:: Instructions to follow ::
What you return should be the lines from the first line of the records below through the line holding "The global catalog can", unchanged.
[[ Input data, beginning ]]
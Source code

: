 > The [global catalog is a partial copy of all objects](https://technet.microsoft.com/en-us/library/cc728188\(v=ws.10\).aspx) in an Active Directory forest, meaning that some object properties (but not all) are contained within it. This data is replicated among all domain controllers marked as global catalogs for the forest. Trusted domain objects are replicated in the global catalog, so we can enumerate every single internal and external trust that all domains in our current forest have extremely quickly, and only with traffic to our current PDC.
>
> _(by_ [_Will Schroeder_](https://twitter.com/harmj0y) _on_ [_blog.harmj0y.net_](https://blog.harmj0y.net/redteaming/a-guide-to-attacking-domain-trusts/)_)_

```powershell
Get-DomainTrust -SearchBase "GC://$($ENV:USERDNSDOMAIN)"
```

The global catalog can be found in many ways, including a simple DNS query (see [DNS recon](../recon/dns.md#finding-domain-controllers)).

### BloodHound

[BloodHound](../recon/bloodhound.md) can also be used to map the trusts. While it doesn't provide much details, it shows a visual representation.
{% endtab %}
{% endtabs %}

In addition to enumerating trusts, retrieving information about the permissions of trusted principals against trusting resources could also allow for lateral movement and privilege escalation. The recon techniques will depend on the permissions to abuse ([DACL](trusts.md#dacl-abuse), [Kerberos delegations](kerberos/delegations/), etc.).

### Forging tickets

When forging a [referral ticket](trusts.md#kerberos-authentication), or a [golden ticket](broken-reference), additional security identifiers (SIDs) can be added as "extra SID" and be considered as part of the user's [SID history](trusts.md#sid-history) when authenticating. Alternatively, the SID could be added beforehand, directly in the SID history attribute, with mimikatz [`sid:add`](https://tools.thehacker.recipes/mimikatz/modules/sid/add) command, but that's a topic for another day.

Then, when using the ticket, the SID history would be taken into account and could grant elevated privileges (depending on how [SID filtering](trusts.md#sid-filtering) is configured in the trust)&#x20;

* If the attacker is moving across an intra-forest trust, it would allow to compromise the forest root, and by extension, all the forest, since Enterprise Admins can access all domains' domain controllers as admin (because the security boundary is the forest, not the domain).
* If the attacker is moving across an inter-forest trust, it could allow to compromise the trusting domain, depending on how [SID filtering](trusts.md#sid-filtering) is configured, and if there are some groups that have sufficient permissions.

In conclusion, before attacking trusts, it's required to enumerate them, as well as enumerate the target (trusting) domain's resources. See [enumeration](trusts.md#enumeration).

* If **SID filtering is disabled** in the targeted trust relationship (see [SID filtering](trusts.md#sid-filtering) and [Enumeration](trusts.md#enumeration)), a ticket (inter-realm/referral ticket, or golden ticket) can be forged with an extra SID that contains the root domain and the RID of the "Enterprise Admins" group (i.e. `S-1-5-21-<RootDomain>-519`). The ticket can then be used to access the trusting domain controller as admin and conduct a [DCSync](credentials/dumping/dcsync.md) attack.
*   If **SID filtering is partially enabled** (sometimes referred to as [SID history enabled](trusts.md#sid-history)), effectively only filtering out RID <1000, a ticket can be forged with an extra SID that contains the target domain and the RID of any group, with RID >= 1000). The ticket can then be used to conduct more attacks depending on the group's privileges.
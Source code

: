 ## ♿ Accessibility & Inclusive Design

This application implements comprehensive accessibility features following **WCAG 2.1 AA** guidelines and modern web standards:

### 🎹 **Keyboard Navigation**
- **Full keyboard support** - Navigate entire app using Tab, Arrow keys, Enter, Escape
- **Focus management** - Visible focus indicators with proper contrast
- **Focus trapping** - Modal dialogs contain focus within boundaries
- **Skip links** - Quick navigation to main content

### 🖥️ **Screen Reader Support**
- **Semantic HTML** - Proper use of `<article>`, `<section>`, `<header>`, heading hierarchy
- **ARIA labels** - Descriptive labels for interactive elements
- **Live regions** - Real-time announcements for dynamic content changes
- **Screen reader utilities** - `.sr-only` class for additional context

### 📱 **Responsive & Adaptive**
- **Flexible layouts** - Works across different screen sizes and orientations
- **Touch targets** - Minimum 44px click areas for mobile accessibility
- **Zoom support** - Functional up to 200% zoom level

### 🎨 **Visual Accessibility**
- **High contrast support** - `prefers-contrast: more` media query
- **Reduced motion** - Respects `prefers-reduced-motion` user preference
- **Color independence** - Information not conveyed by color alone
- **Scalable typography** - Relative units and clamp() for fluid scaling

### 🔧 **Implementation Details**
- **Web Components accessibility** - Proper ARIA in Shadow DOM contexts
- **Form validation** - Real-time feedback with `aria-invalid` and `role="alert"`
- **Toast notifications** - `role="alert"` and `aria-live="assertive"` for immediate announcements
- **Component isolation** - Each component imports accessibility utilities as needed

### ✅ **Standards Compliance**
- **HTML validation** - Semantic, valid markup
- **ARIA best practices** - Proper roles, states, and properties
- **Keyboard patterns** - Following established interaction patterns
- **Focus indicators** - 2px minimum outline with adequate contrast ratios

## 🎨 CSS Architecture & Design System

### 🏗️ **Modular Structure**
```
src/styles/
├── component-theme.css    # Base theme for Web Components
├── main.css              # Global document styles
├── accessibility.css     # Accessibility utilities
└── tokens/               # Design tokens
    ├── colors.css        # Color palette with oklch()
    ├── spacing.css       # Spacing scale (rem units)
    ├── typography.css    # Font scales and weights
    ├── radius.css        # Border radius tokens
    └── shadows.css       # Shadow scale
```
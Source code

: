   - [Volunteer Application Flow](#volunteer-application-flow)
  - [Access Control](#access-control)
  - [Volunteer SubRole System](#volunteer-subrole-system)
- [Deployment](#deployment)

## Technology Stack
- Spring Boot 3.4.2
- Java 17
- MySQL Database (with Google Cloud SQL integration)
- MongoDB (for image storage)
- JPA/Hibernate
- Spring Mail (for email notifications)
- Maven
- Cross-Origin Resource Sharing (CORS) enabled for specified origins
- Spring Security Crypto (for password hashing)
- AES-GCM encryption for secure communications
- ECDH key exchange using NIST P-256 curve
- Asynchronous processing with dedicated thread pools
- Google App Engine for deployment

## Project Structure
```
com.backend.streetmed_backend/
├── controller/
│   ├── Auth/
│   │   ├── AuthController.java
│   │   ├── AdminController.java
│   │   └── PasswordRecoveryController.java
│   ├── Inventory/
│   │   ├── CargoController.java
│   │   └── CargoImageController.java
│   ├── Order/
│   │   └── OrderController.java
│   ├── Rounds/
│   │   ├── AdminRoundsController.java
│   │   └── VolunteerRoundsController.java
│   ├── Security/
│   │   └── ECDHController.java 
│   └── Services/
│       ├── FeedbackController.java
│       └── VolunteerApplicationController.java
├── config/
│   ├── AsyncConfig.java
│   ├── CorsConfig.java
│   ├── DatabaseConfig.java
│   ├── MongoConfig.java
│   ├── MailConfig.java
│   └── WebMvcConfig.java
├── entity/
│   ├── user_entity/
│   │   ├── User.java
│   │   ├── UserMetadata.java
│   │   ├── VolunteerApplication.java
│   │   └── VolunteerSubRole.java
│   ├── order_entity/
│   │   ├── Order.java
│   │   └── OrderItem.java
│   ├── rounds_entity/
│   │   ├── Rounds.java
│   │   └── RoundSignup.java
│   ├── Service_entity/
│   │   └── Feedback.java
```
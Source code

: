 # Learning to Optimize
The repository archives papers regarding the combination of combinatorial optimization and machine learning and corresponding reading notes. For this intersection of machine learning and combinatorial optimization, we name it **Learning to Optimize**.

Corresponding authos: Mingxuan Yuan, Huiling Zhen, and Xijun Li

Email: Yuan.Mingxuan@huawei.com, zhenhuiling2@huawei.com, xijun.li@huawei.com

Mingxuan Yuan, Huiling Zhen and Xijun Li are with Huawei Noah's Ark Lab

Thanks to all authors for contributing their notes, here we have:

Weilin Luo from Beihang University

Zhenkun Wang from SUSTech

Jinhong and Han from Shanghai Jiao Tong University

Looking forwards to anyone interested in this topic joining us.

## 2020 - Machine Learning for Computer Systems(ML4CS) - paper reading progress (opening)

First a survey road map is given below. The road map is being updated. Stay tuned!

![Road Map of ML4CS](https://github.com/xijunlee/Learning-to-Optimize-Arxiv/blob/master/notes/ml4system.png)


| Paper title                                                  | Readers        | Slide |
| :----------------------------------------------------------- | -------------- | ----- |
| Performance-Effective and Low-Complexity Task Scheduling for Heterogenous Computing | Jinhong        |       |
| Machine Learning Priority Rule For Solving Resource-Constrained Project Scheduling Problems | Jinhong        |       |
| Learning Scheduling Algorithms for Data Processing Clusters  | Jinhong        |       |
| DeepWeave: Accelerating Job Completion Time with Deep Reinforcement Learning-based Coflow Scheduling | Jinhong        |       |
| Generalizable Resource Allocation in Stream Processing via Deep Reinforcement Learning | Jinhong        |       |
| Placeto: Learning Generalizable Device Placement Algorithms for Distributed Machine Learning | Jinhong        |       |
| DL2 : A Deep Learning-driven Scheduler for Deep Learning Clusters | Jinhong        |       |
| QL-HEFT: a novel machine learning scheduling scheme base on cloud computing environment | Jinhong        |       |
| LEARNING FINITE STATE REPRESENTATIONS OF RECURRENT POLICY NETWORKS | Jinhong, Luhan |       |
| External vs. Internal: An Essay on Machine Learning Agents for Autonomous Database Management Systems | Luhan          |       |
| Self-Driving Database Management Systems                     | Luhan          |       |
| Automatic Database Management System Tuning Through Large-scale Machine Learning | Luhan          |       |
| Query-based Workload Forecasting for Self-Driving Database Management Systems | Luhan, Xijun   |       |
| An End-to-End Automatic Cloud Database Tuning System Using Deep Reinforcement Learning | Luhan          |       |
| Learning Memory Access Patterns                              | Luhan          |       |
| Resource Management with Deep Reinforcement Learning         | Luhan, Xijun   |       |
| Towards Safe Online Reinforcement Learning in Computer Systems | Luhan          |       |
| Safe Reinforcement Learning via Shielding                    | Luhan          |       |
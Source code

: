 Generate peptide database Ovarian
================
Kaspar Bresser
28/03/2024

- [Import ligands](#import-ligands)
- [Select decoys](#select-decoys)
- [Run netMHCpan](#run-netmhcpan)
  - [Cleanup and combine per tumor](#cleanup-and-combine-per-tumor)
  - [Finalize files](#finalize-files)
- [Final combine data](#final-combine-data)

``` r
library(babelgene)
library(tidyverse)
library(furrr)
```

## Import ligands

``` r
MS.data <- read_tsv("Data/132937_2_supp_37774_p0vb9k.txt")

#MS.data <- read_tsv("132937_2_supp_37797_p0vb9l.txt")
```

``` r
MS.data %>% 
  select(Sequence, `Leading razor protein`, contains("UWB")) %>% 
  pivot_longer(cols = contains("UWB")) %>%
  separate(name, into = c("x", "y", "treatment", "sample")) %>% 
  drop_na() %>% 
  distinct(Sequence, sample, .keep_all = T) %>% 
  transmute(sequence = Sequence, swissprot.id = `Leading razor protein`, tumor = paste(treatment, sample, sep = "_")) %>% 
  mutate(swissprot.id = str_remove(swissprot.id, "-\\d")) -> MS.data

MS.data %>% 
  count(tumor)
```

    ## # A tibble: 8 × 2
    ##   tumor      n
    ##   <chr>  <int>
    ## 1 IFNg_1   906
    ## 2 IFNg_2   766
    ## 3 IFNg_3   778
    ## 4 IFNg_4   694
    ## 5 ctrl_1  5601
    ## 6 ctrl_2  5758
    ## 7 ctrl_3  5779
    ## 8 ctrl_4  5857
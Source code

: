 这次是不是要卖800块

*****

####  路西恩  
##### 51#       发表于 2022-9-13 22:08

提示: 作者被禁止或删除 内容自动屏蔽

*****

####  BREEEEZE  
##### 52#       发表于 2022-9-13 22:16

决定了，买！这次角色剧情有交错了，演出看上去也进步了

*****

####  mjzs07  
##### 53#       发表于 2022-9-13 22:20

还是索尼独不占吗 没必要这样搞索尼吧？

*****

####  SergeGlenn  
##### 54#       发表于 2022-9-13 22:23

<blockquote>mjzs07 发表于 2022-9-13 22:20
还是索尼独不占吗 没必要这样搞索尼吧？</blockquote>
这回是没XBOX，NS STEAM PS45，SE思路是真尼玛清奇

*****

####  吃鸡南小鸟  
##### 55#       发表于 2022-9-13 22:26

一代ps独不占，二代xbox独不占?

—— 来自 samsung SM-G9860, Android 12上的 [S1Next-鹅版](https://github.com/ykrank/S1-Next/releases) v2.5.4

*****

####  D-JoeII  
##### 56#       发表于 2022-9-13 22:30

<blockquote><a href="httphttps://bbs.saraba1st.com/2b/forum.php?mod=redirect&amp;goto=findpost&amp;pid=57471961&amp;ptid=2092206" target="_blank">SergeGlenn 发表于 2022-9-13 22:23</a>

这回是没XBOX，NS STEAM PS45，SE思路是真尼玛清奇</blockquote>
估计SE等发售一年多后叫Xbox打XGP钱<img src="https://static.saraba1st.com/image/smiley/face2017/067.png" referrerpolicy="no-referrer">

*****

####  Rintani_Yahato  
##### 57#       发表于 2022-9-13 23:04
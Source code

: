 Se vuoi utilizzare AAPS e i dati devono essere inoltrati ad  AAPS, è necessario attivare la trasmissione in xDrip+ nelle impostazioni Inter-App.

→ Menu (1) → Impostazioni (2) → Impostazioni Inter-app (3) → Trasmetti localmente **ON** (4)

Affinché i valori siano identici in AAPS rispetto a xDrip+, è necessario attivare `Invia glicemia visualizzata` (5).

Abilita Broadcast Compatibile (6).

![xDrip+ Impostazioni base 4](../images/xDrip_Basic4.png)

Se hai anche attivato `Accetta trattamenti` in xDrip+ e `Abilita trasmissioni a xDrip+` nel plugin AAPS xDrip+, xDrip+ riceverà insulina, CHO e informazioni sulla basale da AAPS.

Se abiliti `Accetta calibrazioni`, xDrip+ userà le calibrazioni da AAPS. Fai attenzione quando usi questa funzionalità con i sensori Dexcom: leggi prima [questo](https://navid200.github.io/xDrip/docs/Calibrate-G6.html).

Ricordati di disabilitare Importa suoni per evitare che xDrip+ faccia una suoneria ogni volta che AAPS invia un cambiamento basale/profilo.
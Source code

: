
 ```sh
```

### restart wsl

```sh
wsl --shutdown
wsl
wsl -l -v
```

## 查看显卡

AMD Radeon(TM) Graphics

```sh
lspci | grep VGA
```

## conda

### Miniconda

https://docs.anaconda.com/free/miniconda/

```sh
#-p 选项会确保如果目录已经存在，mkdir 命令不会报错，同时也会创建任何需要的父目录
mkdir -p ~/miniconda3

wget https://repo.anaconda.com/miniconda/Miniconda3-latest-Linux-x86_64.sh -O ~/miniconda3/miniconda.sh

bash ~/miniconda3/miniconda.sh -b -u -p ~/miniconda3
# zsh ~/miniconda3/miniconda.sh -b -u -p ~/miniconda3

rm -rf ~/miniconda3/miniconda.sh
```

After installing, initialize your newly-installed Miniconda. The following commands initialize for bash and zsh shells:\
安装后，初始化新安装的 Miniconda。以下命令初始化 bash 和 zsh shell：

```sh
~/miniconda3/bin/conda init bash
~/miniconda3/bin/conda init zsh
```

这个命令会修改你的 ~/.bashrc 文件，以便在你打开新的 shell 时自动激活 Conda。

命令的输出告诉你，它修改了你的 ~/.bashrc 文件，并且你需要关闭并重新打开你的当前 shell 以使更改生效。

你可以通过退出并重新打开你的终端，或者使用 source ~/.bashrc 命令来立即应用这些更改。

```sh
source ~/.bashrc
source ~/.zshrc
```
[[ Input data, end ]]
:: Completed exercise ::
Source code

: > The [global catalog is a partial copy of all objects](https://technet.microsoft.com/en-us/library/cc728188\(v=ws.10\).aspx) in an Active Directory forest, meaning that some object properties (but not all) are contained within it. This data is replicated among all domain controllers marked as global catalogs for the forest. Trusted domain objects are replicated in the global catalog, so we can enumerate every single internal and external trust that all domains in our current forest have extremely quickly, and only with traffic to our current PDC.
>
> _(by_ [_Will Schroeder_](https://twitter.com/harmj0y) _on_ [_blog.harmj0y.net_](https://blog.harmj0y.net/redteaming/a-guide-to-attacking-domain-trusts/)_)_

```powershell
Get-DomainTrust -SearchBase "GC://$($ENV:USERDNSDOMAIN)"
```

The global catalog can be found in many ways, including a simple DNS query (see [DNS recon](../recon/dns.md#finding-domain-controllers)).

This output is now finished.